4C」とは、アメリカのエコノミスト、ロバート・ローターボーン(Robert F.Lauterborn)が、1993年に新たなマーケティング手法として提唱した理論で、「Consumer value(顧客にとっての価値)」「Cost(顧客が支払う額)」「Convention(顧客にとっての利便性)」「Communication(顧客とのコミュニケーション)」の頭文字をとって名付けられています。従来あった、Product(製品)、Price(価格)、Place(流通)、Promotion(販促)の頭文字を取った「4P」という売り手主体の「いかに売るか」という概念に対して、「いかに買うか」という買い手主体の概念を提示したのが特徴です。

通販であれば、このようにあてはめることができるでしょう。

◎ 通販における「4C」とは

・Consumer value(顧客にとっての価値)
品揃えの豊富さ、欲しいものがいつでもある、他では買えないものがあるetc

・Cost(顧客が支払う額)
他店・他サイトより安値、手の届く価格で買える、余分な費用がかからないetc

・Convention(顧客にとっての利便性)
24時間購入できる、支払い方法と配送日時を選べる、梱包が丁寧etc

・Communication(顧客とのコミュニケーション)
困ったときにいつでも教えてもらえるチャットサービスがある、他

これは、インターネット通販でも、従来型のカタログ通販でもTV通販でも、同じようにあてはめられます。
  
参照:
4C|ferret マーケティング用語辞典
  

伸びる企業のマーケティングのカギは「4C」

顧客の多くは、「4C」の中の1つ以上を求めています。「4C」に満遍なく対応することが難しくても、いずれか1つに特化して強化することで、顧客の求めるものに応えることができ、ひいては差別化にもつなげられます。
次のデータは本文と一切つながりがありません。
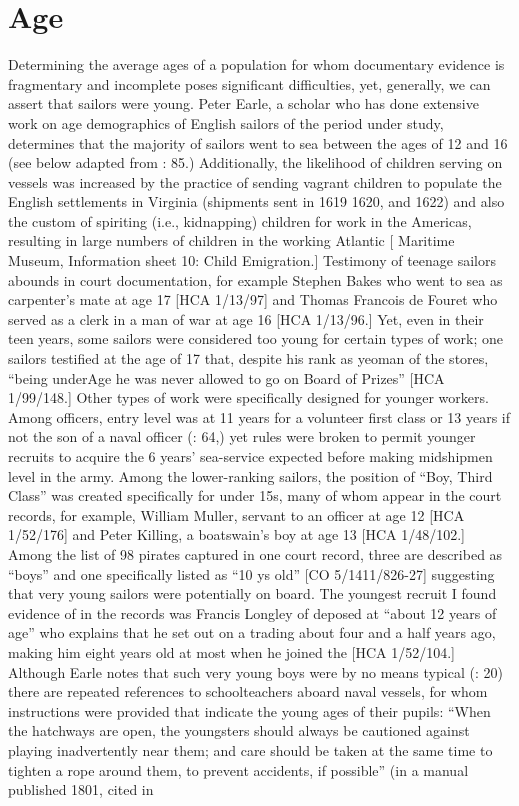 \section{{Age}}\label{sec:3.4}

  Determining the average ages of a population for whom documentary evidence is fragmentary and incomplete poses significant difficulties, yet, generally, we can assert that sailors were young. Peter Earle, a scholar who has done extensive work on age demographics of English sailors of the period under study, determines that the majority of sailors went to sea between the ages of 12 and 16 (see  below adapted from \citealt{Earle1993}: 85.) Additionally, the likelihood of children serving on vessels was increased by the practice of sending vagrant children to populate the English settlements in Virginia (shipments sent in 1619 1620, and 1622) and also the custom of spiriting (i.e., kidnapping) children for work in the Americas, resulting in large numbers of children in the working Atlantic [ Maritime Museum, Information sheet 10: Child Emigration.] Testimony of teenage sailors abounds in court documentation, for example Stephen Bakes who went to sea as carpenter’s mate at age 17 [HCA 1/13/97] and Thomas Francois de Fouret who served as a clerk in a man of war at age 16 [HCA 1/13/96.] Yet, even in their teen years, some sailors were considered too young for certain types of work; one sailors testified at the age of 17 that, despite his rank as yeoman of the stores, “being underAge he was never allowed to go on Board of Prizes” [HCA 1/99/148.] Other types of work were specifically designed for younger workers. Among officers, entry level was at 11 years for a volunteer first class or 13 years if not the son of a naval officer (\citealt{AdkinsAdkins2008}: 64,) yet rules were broken to permit younger recruits to acquire the 6 years’ sea-service expected before making midshipmen level in the army. Among the lower-ranking sailors, the position of “Boy, Third Class” was created specifically for under 15s, many of whom appear in the court records, for example, William Muller, servant to an officer at age 12 [HCA 1/52/176] and Peter Killing, a boatswain's boy at age 13 [HCA 1/48/102.] Among the list of 98 pirates captured in one court record, three are described as “boys” and one specifically listed as “10 ys old” [CO 5/1411/826-27] suggesting that very young sailors were potentially on board. The youngest recruit I found evidence of in the records was Francis Longley of  deposed at “about 12 years of age” who explains that he set out on a trading  about four and a half years ago, making him eight years old at most when he joined the  [HCA 1/52/104.] Although Earle notes that such very young boys were by no means typical (\citeyear*{Earle1998}: 20) there are repeated references to schoolteachers aboard naval vessels, for whom instructions were provided that indicate the young ages of their pupils: “When the hatchways are open, the youngsters should always be cautioned against playing inadvertently near them; and care should be taken at the same time to tighten a rope around them, to prevent accidents, if possible” (in a manual published 1801, cited in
躍進中のインターネット通販事業者の代表格、Amazonでは、下記のとおりです。

Amazonの例

・Consumer value
「ロングテール戦略」と呼ばれる、大きなニーズのある人気商品だけでなく一部の人にしか売れないニッチな商品まで用意している品揃えの豊富さ

・Cost
一般の小売店より安く買えることが多い価格設定、一部無料配送

・Convention
配送までの速さ、決済までの簡単さ、梱包方法への工夫

・Communication
24時間対応のカスタマーサービス

Amazonは、サービス開始当初からこれらの要素を全て備えてはいませんでした。そして、利用者の書き記すコメントや商品の購入動向などから徐々に整えていき、導入決定後は迅速に「4C」にあたる要素を加えていっています。
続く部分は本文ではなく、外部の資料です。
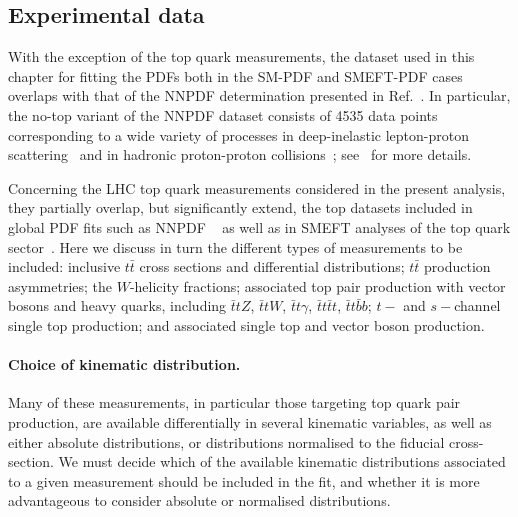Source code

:\documentclass[withindex,glossary]{cam-thesis}
\begin{document}
\subsection{Experimental data}
\label{sec:baseline_data}

With the exception of the top quark measurements, the dataset used in
this chapter for fitting the PDFs both in the SM-PDF and SMEFT-PDF cases
overlaps with that of the NNPDF determination presented in Ref.~\cite{NNPDF:2021njg}.
%
In particular,
the no-top variant of the NNPDF dataset consists of 4535 data points
corresponding to a wide variety of processes in
deep-inelastic lepton-proton scattering~\cite{Arneodo:1996kd,Arneodo:1996qe,Whitlow:1991uw,Benvenuti:1989rh,Onengut:2005kv,Goncharov:2001qe,MasonPhD,Abramowicz:2015mha,H1:2018flt}
and in hadronic proton-proton collisions~\cite{Moreno:1990sf,Webb:2003ps,Towell:2001nh,Aaltonen:2010zza,Abazov:2007jy,Abazov:2013rja,D0:2014kma,Abulencia:2007ez,Aad:2011dm,Aaboud:2016btc,Aad:2014qja,Aad:2013iua,Chatrchyan:2012xt,Chatrchyan:2013mza,Chatrchyan:2013tia,Khachatryan:2016pev, Aaij:2012mda,Aaij:2015gna,Aaij:2015vua,Aaij:2015zlq,Aad:2016zzw,Aaboud:2017ffb,Aad:2019rou,Aaij:2016qqz,Aad:2016naf,Aaij:2016mgv,Aad:2015auj,Khachatryan:2015oaa, Aaboud:2017soa, Sirunyan:2017wgx,Aad:2011fc,Aad:2013lpa,Aad:2014vwa,Chatrchyan:2012bja,Khachatryan:2015luy,Aaboud:2017dvo,Khachatryan:2016mlc,Aad:2016xcr,ATLAS:2017nah}; see~\cite{NNPDF:2021njg}
for more details.

Concerning the LHC top quark measurements considered in the present
analysis,
they partially overlap, but significantly extend, the top datasets included in
global PDF fits such as NNPDF ~\cite{NNPDF:2021njg} as well as in SMEFT analyses of the top quark sector~\cite{Ellis:2020unq,Ethier:2021bye}.
%
Here we discuss in turn the different types of measurements to be included: inclusive $t\bar{t}$ cross sections and differential distributions; $t\bar{t}$ production asymmetries; the $W$-helicity fractions;
 associated top pair production with vector bosons and heavy quarks, including $\bar{t}t Z$, $\bar{t}t W$, $\bar{t}t \gamma$, $\bar{t}t\bar{t}t$, $\bar{t}t\bar{b}b$;
 $t-$ and $s-$channel single top production;
 and associated single top and vector boson production.

 \paragraph{Choice of kinematic distribution.}
 Many of these measurements, in particular those targeting
 top quark pair production, are available
  differentially in several kinematic variables,
 as well as either absolute distributions, or distributions normalised
 to the fiducial cross-section.
We must decide which of the
 available kinematic distributions associated to
 a given measurement should be included in the fit,
 and whether it is more advantageous to consider
 absolute or normalised distributions.
 
\end{document}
創業者でありCEOであるジェフ・ベゾスは、購入者から届くメールを自分で読むこともあるほど顧客視点を徹底しています。Amazonではこのトップの姿勢が、世界各国で国ごとの特徴に合わせて設定されたWebサイトの隅々にまで反映されているのです。そして、これはAmazonだからできたこと、Amazonに限る話ではありません。

ほかの企業でも、顧客視点の重要性を認識し、顧客視点を意識した通販サイト運営・マーケティングを行うことで、競争の激しい通販市場において、優位に立ち、成長企業になれる可能性があるのです。